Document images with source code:
───

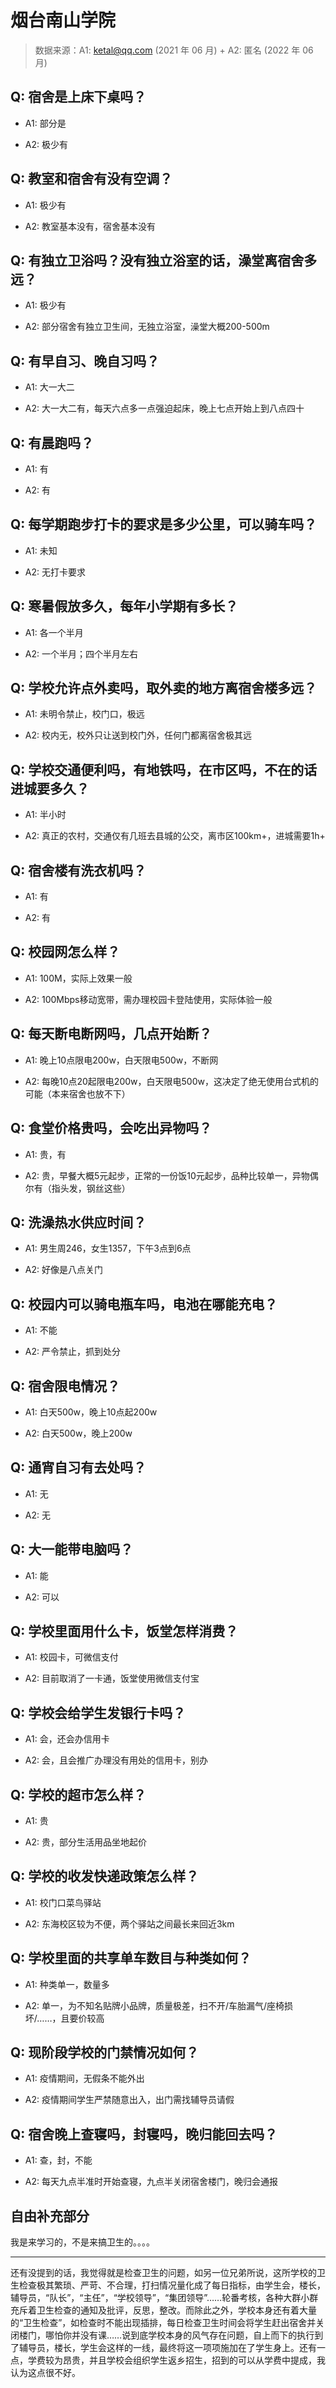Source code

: # 烟台南山学院

> 数据来源：A1: ketal@qq.com (2021 年 06 月) + A2: 匿名 (2022 年 06 月)

## Q: 宿舍是上床下桌吗？

- A1: 部分是

- A2: 极少有

## Q: 教室和宿舍有没有空调？

- A1: 极少有

- A2: 教室基本没有，宿舍基本没有

## Q: 有独立卫浴吗？没有独立浴室的话，澡堂离宿舍多远？

- A1: 极少有

- A2: 部分宿舍有独立卫生间，无独立浴室，澡堂大概200-500m

## Q: 有早自习、晚自习吗？

- A1: 大一大二

- A2: 大一大二有，每天六点多一点强迫起床，晚上七点开始上到八点四十

## Q: 有晨跑吗？

- A1: 有

- A2: 有

## Q: 每学期跑步打卡的要求是多少公里，可以骑车吗？

- A1: 未知

- A2: 无打卡要求

## Q: 寒暑假放多久，每年小学期有多长？

- A1: 各一个半月

- A2: 一个半月；四个半月左右

## Q: 学校允许点外卖吗，取外卖的地方离宿舍楼多远？

- A1: 未明令禁止，校门口，极远

- A2: 校内无，校外只让送到校门外，任何门都离宿舍极其远

## Q: 学校交通便利吗，有地铁吗，在市区吗，不在的话进城要多久？

- A1: 半小时

- A2: 真正的农村，交通仅有几班去县城的公交，离市区100km+，进城需要1h+

## Q: 宿舍楼有洗衣机吗？

- A1: 有

- A2: 有

## Q: 校园网怎么样？

- A1: 100M，实际上效果一般

- A2: 100Mbps移动宽带，需办理校园卡登陆使用，实际体验一般

## Q: 每天断电断网吗，几点开始断？

- A1: 晚上10点限电200w，白天限电500w，不断网

- A2: 每晚10点20起限电200w，白天限电500w，这决定了绝无使用台式机的可能（本来宿舍也放不下）

## Q: 食堂价格贵吗，会吃出异物吗？

- A1: 贵，有

- A2: 贵，早餐大概5元起步，正常的一份饭10元起步，品种比较单一，异物偶尔有（指头发，钢丝这些）

## Q: 洗澡热水供应时间？

- A1: 男生周246，女生1357，下午3点到6点

- A2: 好像是八点关门

## Q: 校园内可以骑电瓶车吗，电池在哪能充电？

- A1: 不能

- A2: 严令禁止，抓到处分

## Q: 宿舍限电情况？

- A1: 白天500w，晚上10点起200w

- A2: 白天500w，晚上200w

## Q: 通宵自习有去处吗？

- A1: 无

- A2: 无

## Q: 大一能带电脑吗？

- A1: 能

- A2: 可以

## Q: 学校里面用什么卡，饭堂怎样消费？

- A1: 校园卡，可微信支付

- A2: 目前取消了一卡通，饭堂使用微信支付宝

## Q: 学校会给学生发银行卡吗？

- A1: 会，还会办信用卡

- A2: 会，且会推广办理没有用处的信用卡，别办

## Q: 学校的超市怎么样？

- A1: 贵

- A2: 贵，部分生活用品坐地起价

## Q: 学校的收发快递政策怎么样？

- A1: 校门口菜鸟驿站

- A2: 东海校区较为不便，两个驿站之间最长来回近3km

## Q: 学校里面的共享单车数目与种类如何？

- A1: 种类单一，数量多

- A2: 单一，为不知名贴牌小品牌，质量极差，扫不开/车胎漏气/座椅损坏/……，且要价较高

## Q: 现阶段学校的门禁情况如何？

- A1: 疫情期间，无假条不能外出

- A2: 疫情期间学生严禁随意出入，出门需找辅导员请假

## Q: 宿舍晚上查寝吗，封寝吗，晚归能回去吗？

- A1: 查，封，不能

- A2: 每天九点半准时开始查寝，九点半关闭宿舍楼门，晚归会通报

## 自由补充部分

我是来学习的，不是来搞卫生的。。。。

***

还有没提到的话，我觉得就是检查卫生的问题，如另一位兄弟所说，这所学校的卫生检查极其繁琐、严苛、不合理，打扫情况量化成了每日指标，由学生会，楼长，辅导员，“队长”，“主任”，“学校领导”，“集团领导”……轮番考核，各种大群小群充斥着卫生检查的通知及批评，反思，整改。而除此之外，学校本身还有着大量的“卫生检查”，如检查时不能出现插排，每日检查卫生时间会将学生赶出宿舍并关闭楼门，哪怕你并没有课……说到底学校本身的风气存在问题，自上而下的执行到了辅导员，楼长，学生会这样的一线，最终将这一项项施加在了学生身上。还有一点，学费较为昂贵，并且学校会组织学生返乡招生，招到的可以从学费中提成，我认为这点很不好。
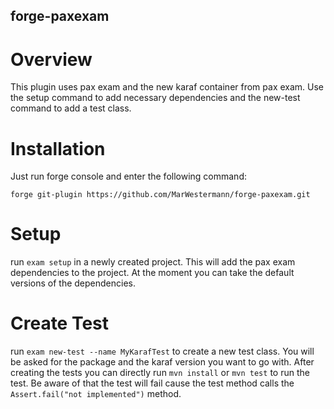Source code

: ## forge-paxexam

# Overview
This plugin uses pax exam and the new karaf container from pax exam. Use the setup command to add necessary dependencies and the new-test command to add a test class.

# Installation
Just run forge console and enter the following command:

`forge git-plugin https://github.com/MarWestermann/forge-paxexam.git`

# Setup
run `exam setup` in a newly created project. This will add the pax exam dependencies to the project. At the moment you can take the default versions of the dependencies.

# Create Test
run `exam new-test --name MyKarafTest` to create a new test class. You will be asked for the package and the karaf version you want to go with. After creating the tests you can directly run `mvn install` or `mvn test` to run the test. Be aware of that the test will fail cause the test method calls the `Assert.fail("not implemented")` method.

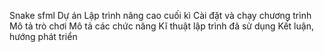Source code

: Snake sfml
Dự án Lập trình nâng cao cuối kì
Cài đặt và chạy chương trình
Mô tả trò chơi
Mô tả các chức năng
Kĩ thuật lập trình đã sử dụng
Kết luận, hướng phát triển
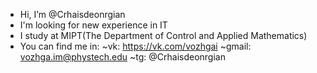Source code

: - Hi, I’m @Crhaisdeonrgian
- I'm looking for new experience in IT
- I study at MIPT(The Department of Control and Applied Mathematics)
- You can find me in: 
    ~vk: https://vk.com/vozhgai 
    ~gmail: vozhga.im@phystech.edu 
    ~tg: @Crhaisdeonrgian

<!---
Crhaisdeonrgian/Crhaisdeonrgian is a ✨ special ✨ repository because its `README.md` (this file) appears on your GitHub profile.
You can click the Preview link to take a look at your changes.
--->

───

→ What is needed: Keep the pictures out while you retype all of the data above exactly as it appears.

→ Response to the exercise:
Source code

: # 烟台南山学院

> 数据来源：A1: ketal@qq.com (2021 年 06 月) + A2: 匿名 (2022 年 06 月)

## Q: 宿舍是上床下桌吗？

- A1: 部分是

- A2: 极少有

## Q: 教室和宿舍有没有空调？

- A1: 极少有

- A2: 教室基本没有，宿舍基本没有

## Q: 有独立卫浴吗？没有独立浴室的话，澡堂离宿舍多远？

- A1: 极少有

- A2: 部分宿舍有独立卫生间，无独立浴室，澡堂大概200-500m

## Q: 有早自习、晚自习吗？

- A1: 大一大二

- A2: 大一大二有，每天六点多一点强迫起床，晚上七点开始上到八点四十

## Q: 有晨跑吗？

- A1: 有

- A2: 有

## Q: 每学期跑步打卡的要求是多少公里，可以骑车吗？

- A1: 未知

- A2: 无打卡要求

## Q: 寒暑假放多久，每年小学期有多长？

- A1: 各一个半月

- A2: 一个半月；四个半月左右

## Q: 学校允许点外卖吗，取外卖的地方离宿舍楼多远？

- A1: 未明令禁止，校门口，极远

- A2: 校内无，校外只让送到校门外，任何门都离宿舍极其远

## Q: 学校交通便利吗，有地铁吗，在市区吗，不在的话进城要多久？

- A1: 半小时

- A2: 真正的农村，交通仅有几班去县城的公交，离市区100km+，进城需要1h+

## Q: 宿舍楼有洗衣机吗？

- A1: 有

- A2: 有

## Q: 校园网怎么样？

- A1: 100M，实际上效果一般

- A2: 100Mbps移动宽带，需办理校园卡登陆使用，实际体验一般

## Q: 每天断电断网吗，几点开始断？

- A1: 晚上10点限电200w，白天限电500w，不断网

- A2: 每晚10点20起限电200w，白天限电500w，这决定了绝无使用台式机的可能（本来宿舍也放不下）

## Q: 食堂价格贵吗，会吃出异物吗？

- A1: 贵，有

- A2: 贵，早餐大概5元起步，正常的一份饭10元起步，品种比较单一，异物偶尔有（指头发，钢丝这些）

## Q: 洗澡热水供应时间？

- A1: 男生周246，女生1357，下午3点到6点

- A2: 好像是八点关门

## Q: 校园内可以骑电瓶车吗，电池在哪能充电？

- A1: 不能

- A2: 严令禁止，抓到处分

## Q: 宿舍限电情况？

- A1: 白天500w，晚上10点起200w

- A2: 白天500w，晚上200w

## Q: 通宵自习有去处吗？

- A1: 无

- A2: 无

## Q: 大一能带电脑吗？

- A1: 能

- A2: 可以

## Q: 学校里面用什么卡，饭堂怎样消费？

- A1: 校园卡，可微信支付

- A2: 目前取消了一卡通，饭堂使用微信支付宝

## Q: 学校会给学生发银行卡吗？

- A1: 会，还会办信用卡

- A2: 会，且会推广办理没有用处的信用卡，别办

## Q: 学校的超市怎么样？

- A1: 贵

- A2: 贵，部分生活用品坐地起价

## Q: 学校的收发快递政策怎么样？

- A1: 校门口菜鸟驿站

- A2: 东海校区较为不便，两个驿站之间最长来回近3km

## Q: 学校里面的共享单车数目与种类如何？

- A1: 种类单一，数量多

- A2: 单一，为不知名贴牌小品牌，质量极差，扫不开/车胎漏气/座椅损坏/……，且要价较高

## Q: 现阶段学校的门禁情况如何？

- A1: 疫情期间，无假条不能外出

- A2: 疫情期间学生严禁随意出入，出门需找辅导员请假

## Q: 宿舍晚上查寝吗，封寝吗，晚归能回去吗？

- A1: 查，封，不能

- A2: 每天九点半准时开始查寝，九点半关闭宿舍楼门，晚归会通报

## 自由补充部分

我是来学习的，不是来搞卫生的。。。。

***

还有没提到的话，我觉得就是检查卫生的问题，如另一位兄弟所说，这所学校的卫生检查极其繁琐、严苛、不合理，打扫情况量化成了每日指标，由学生会，楼长，辅导员，“队长”，“主任”，“学校领导”，“集团领导”……轮番考核，各种大群小群充斥着卫生检查的通知及批评，反思，整改。而除此之外，学校本身还有着大量的“卫生检查”，如检查时不能出现插排，每日检查卫生时间会将学生赶出宿舍并关闭楼门，哪怕你并没有课……说到底学校本身的风气存在问题，自上而下的执行到了辅导员，楼长，学生会这样的一线，最终将这一项项施加在了学生身上。还有一点，学费较为昂贵，并且学校会组织学生返乡招生，招到的可以从学费中提成，我认为这点很不好。
Source code

: ## forge-paxexam

# Overview
This plugin uses pax exam and the new karaf container from pax exam. Use the setup command to add necessary dependencies and the new-test command to add a test class.

# Installation
Just run forge console and enter the following command:

`forge git-plugin https://github.com/MarWestermann/forge-paxexam.git`

# Setup
run `exam setup` in a newly created project. This will add the pax exam dependencies to the project. At the moment you can take the default versions of the dependencies.

# Create Test
run `exam new-test --name MyKarafTest` to create a new test class. You will be asked for the package and the karaf version you want to go with. After creating the tests you can directly run `mvn install` or `mvn test` to run the test. Be aware of that the test will fail cause the test method calls the `Assert.fail("not implemented")` method.

Source code

: Snake sfml
Dự án Lập trình nâng cao cuối kì
Cài đặt và chạy chương trình
Mô tả trò chơi
Mô tả các chức năng
Kĩ thuật lập trình đã sử dụng
Kết luận, hướng phát triển
Source code

: - Hi, I’m @Crhaisdeonrgian
- I'm looking for new experience in IT
- I study at MIPT(The Department of Control and Applied Mathematics)
- You can find me in: 
    ~vk: https://vk.com/vozhgai 
    ~gmail: vozhga.im@phystech.edu 
    ~tg: @Crhaisdeonrgian

<!---
Crhaisdeonrgian/Crhaisdeonrgian is a ✨ special ✨ repository because its `README.md` (this file) appears on your GitHub profile.
You can click the Preview link to take a look at your changes.
--->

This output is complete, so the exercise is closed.